Supplied material:
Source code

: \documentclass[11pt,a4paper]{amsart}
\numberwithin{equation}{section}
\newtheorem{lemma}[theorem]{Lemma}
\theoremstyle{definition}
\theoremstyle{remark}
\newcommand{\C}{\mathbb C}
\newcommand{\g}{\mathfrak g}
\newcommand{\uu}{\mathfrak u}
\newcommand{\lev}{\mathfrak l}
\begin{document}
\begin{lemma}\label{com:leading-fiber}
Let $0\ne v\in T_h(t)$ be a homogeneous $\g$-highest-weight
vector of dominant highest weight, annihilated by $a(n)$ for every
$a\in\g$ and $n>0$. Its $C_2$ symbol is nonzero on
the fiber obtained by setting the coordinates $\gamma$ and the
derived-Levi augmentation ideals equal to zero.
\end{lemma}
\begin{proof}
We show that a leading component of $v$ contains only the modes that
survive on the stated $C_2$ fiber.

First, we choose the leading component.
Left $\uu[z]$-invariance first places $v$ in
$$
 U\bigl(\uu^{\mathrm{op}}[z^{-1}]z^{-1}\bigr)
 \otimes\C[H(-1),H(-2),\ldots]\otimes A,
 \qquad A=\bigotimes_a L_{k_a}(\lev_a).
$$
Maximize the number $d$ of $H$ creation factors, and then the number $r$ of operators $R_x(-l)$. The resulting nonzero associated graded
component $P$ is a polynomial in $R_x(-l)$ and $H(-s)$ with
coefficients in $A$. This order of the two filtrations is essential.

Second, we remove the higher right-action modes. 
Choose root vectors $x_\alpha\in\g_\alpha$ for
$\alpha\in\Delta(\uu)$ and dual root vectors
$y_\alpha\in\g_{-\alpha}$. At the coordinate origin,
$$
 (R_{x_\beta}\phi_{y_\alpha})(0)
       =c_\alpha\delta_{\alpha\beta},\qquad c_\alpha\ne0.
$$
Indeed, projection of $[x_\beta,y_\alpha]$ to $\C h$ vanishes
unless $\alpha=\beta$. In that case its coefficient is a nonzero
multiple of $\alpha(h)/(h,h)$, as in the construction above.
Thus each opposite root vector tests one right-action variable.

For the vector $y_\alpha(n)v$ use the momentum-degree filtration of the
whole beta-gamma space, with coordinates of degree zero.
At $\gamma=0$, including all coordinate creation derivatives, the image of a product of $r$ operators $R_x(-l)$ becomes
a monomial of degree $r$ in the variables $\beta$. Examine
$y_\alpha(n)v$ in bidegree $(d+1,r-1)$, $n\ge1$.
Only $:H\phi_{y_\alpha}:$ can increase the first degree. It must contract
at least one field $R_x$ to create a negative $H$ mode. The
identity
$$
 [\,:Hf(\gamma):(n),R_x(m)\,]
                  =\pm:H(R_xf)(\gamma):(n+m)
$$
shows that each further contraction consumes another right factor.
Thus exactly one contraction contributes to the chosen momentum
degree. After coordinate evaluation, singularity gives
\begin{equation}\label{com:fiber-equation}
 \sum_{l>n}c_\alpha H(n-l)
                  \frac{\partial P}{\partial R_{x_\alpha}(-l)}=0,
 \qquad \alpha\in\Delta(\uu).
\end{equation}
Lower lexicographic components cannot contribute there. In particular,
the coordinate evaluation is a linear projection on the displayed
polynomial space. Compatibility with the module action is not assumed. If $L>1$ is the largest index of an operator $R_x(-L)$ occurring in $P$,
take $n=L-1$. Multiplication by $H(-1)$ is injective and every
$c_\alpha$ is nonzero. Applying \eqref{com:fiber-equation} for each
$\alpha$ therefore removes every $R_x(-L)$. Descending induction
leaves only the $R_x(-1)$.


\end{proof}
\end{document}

Prompt:
Return each line of the material in which the string "vectors" can be found.

Task result:
Choose root vectors $x_\alpha\in\g_\alpha$ for
$\alpha\in\Delta(\uu)$ and dual root vectors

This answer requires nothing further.